Problem to solve: Please reproduce the entries below exactly, leaving the pictures out.

*** Input data

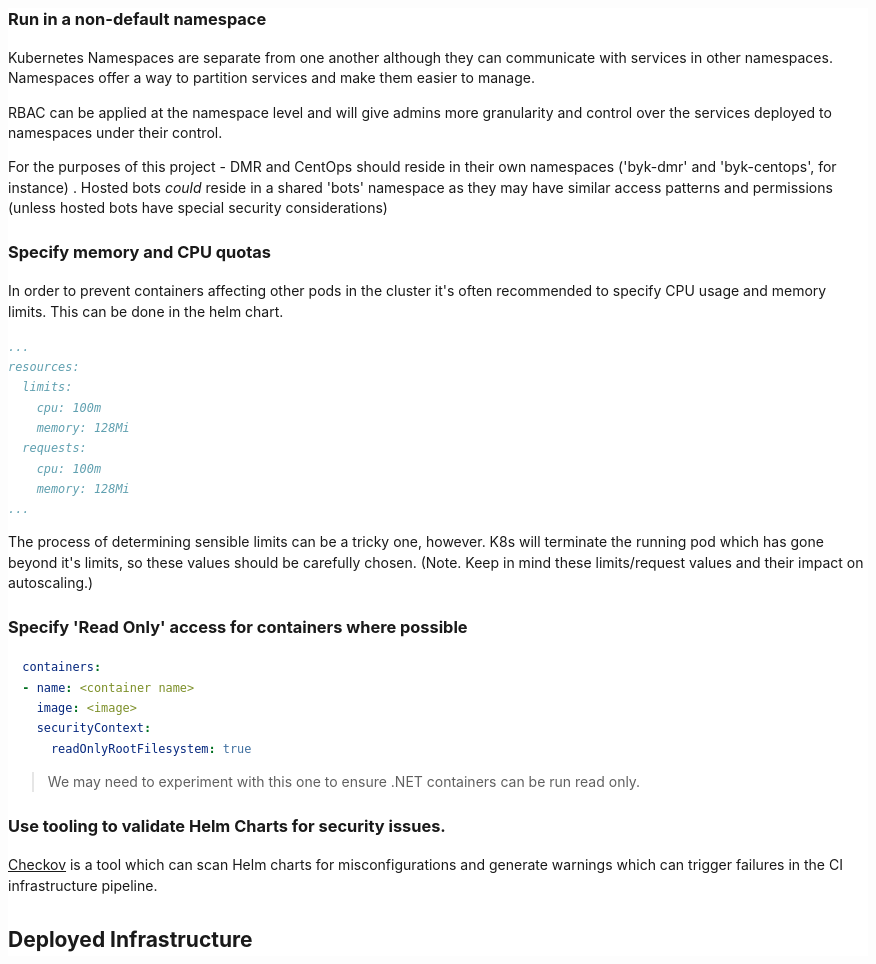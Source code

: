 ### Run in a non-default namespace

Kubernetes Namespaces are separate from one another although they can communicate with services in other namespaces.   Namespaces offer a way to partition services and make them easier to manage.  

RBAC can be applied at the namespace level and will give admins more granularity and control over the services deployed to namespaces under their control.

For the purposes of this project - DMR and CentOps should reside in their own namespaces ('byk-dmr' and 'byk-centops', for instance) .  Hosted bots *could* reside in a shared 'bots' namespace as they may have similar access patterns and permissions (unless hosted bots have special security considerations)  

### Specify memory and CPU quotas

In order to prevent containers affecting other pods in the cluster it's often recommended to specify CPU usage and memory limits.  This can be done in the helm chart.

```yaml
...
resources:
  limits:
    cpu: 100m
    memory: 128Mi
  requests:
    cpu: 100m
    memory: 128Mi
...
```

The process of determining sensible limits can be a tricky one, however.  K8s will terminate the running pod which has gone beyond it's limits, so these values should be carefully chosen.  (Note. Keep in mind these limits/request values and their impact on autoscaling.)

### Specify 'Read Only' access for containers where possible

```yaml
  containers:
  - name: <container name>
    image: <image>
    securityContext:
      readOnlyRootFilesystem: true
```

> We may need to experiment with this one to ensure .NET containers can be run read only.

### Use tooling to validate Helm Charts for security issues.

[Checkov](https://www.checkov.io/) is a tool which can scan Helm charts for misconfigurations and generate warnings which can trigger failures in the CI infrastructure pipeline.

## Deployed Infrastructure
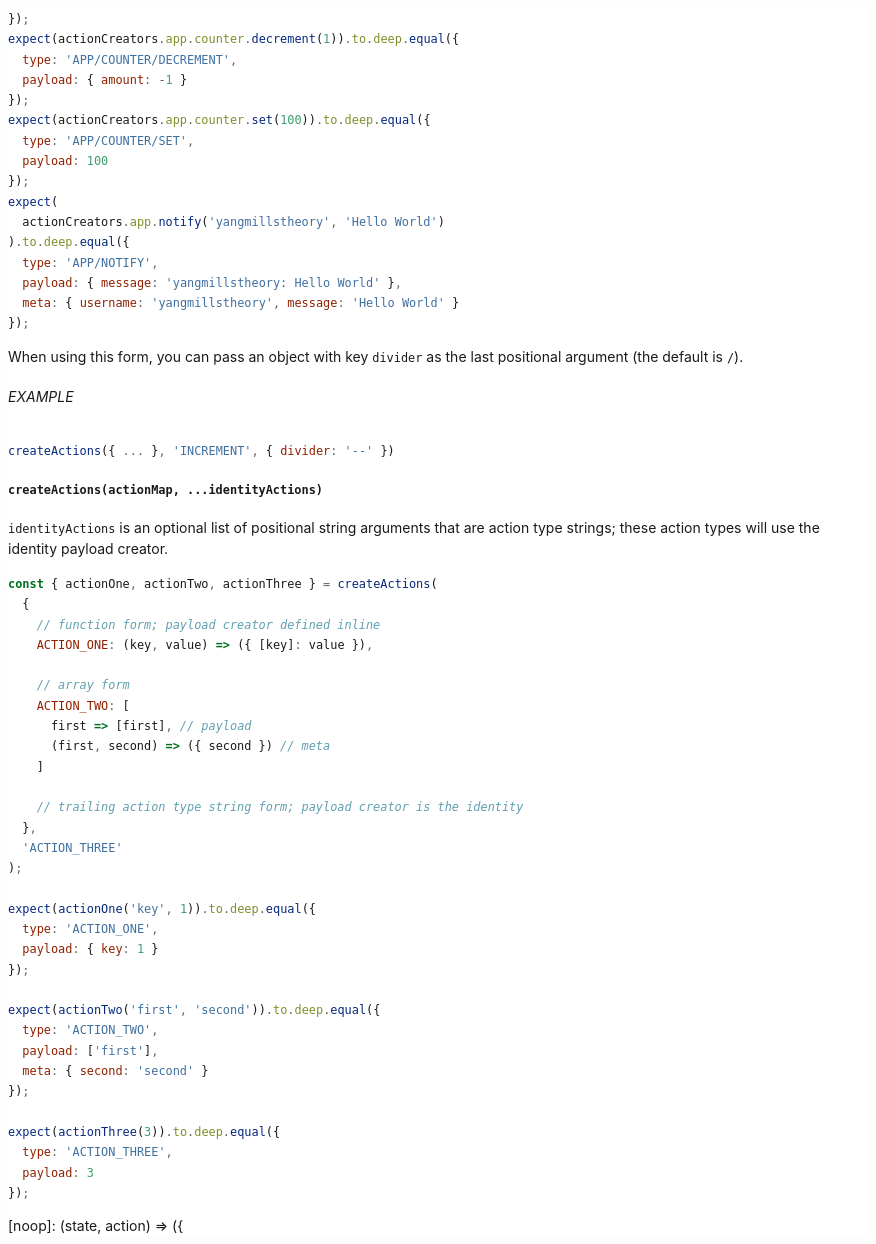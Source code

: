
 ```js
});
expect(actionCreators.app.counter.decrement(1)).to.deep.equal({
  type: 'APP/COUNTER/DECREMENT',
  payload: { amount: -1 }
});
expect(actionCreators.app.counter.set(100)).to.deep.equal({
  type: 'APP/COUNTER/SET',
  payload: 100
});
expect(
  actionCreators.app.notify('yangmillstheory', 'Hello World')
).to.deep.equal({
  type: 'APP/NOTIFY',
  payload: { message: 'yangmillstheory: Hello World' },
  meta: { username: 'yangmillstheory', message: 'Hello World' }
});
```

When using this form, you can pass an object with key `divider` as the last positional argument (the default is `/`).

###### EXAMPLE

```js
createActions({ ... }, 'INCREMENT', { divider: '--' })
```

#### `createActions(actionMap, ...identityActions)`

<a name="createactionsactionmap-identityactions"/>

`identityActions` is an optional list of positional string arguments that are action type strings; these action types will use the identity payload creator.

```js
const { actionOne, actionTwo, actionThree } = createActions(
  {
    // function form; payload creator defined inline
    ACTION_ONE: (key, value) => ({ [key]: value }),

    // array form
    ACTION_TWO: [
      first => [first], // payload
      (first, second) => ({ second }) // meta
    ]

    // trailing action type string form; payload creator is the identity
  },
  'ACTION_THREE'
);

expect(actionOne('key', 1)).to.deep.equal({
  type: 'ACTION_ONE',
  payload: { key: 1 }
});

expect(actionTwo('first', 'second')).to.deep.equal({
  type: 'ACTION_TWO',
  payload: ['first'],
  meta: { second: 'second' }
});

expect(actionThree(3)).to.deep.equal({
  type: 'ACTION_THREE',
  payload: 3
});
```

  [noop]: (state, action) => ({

******

Task result:
Source code

: ### Run in a non-default namespace

Kubernetes Namespaces are separate from one another although they can communicate with services in other namespaces.   Namespaces offer a way to partition services and make them easier to manage.  

RBAC can be applied at the namespace level and will give admins more granularity and control over the services deployed to namespaces under their control.

For the purposes of this project - DMR and CentOps should reside in their own namespaces ('byk-dmr' and 'byk-centops', for instance) .  Hosted bots *could* reside in a shared 'bots' namespace as they may have similar access patterns and permissions (unless hosted bots have special security considerations)  

### Specify memory and CPU quotas

In order to prevent containers affecting other pods in the cluster it's often recommended to specify CPU usage and memory limits.  This can be done in the helm chart.

```yaml
...
resources:
  limits:
    cpu: 100m
    memory: 128Mi
  requests:
    cpu: 100m
    memory: 128Mi
...
```

The process of determining sensible limits can be a tricky one, however.  K8s will terminate the running pod which has gone beyond it's limits, so these values should be carefully chosen.  (Note. Keep in mind these limits/request values and their impact on autoscaling.)

### Specify 'Read Only' access for containers where possible

```yaml
  containers:
  - name: <container name>
    image: <image>
    securityContext:
      readOnlyRootFilesystem: true
```

> We may need to experiment with this one to ensure .NET containers can be run read only.

### Use tooling to validate Helm Charts for security issues.

[Checkov](https://www.checkov.io/) is a tool which can scan Helm charts for misconfigurations and generate warnings which can trigger failures in the CI infrastructure pipeline.

## Deployed Infrastructure
Source code

:
 ```js
});
expect(actionCreators.app.counter.decrement(1)).to.deep.equal({
  type: 'APP/COUNTER/DECREMENT',
  payload: { amount: -1 }
});
expect(actionCreators.app.counter.set(100)).to.deep.equal({
  type: 'APP/COUNTER/SET',
  payload: 100
});
expect(
  actionCreators.app.notify('yangmillstheory', 'Hello World')
).to.deep.equal({
  type: 'APP/NOTIFY',
  payload: { message: 'yangmillstheory: Hello World' },
  meta: { username: 'yangmillstheory', message: 'Hello World' }
});
```

When using this form, you can pass an object with key `divider` as the last positional argument (the default is `/`).

###### EXAMPLE

```js
createActions({ ... }, 'INCREMENT', { divider: '--' })
```

#### `createActions(actionMap, ...identityActions)`

<a name="createactionsactionmap-identityactions"/>

`identityActions` is an optional list of positional string arguments that are action type strings; these action types will use the identity payload creator.

```js
const { actionOne, actionTwo, actionThree } = createActions(
  {
    // function form; payload creator defined inline
    ACTION_ONE: (key, value) => ({ [key]: value }),

    // array form
    ACTION_TWO: [
      first => [first], // payload
      (first, second) => ({ second }) // meta
    ]

    // trailing action type string form; payload creator is the identity
  },
  'ACTION_THREE'
);

expect(actionOne('key', 1)).to.deep.equal({
  type: 'ACTION_ONE',
  payload: { key: 1 }
});

expect(actionTwo('first', 'second')).to.deep.equal({
  type: 'ACTION_TWO',
  payload: ['first'],
  meta: { second: 'second' }
});

expect(actionThree(3)).to.deep.equal({
  type: 'ACTION_THREE',
  payload: 3
});
```

  [noop]: (state, action) => ({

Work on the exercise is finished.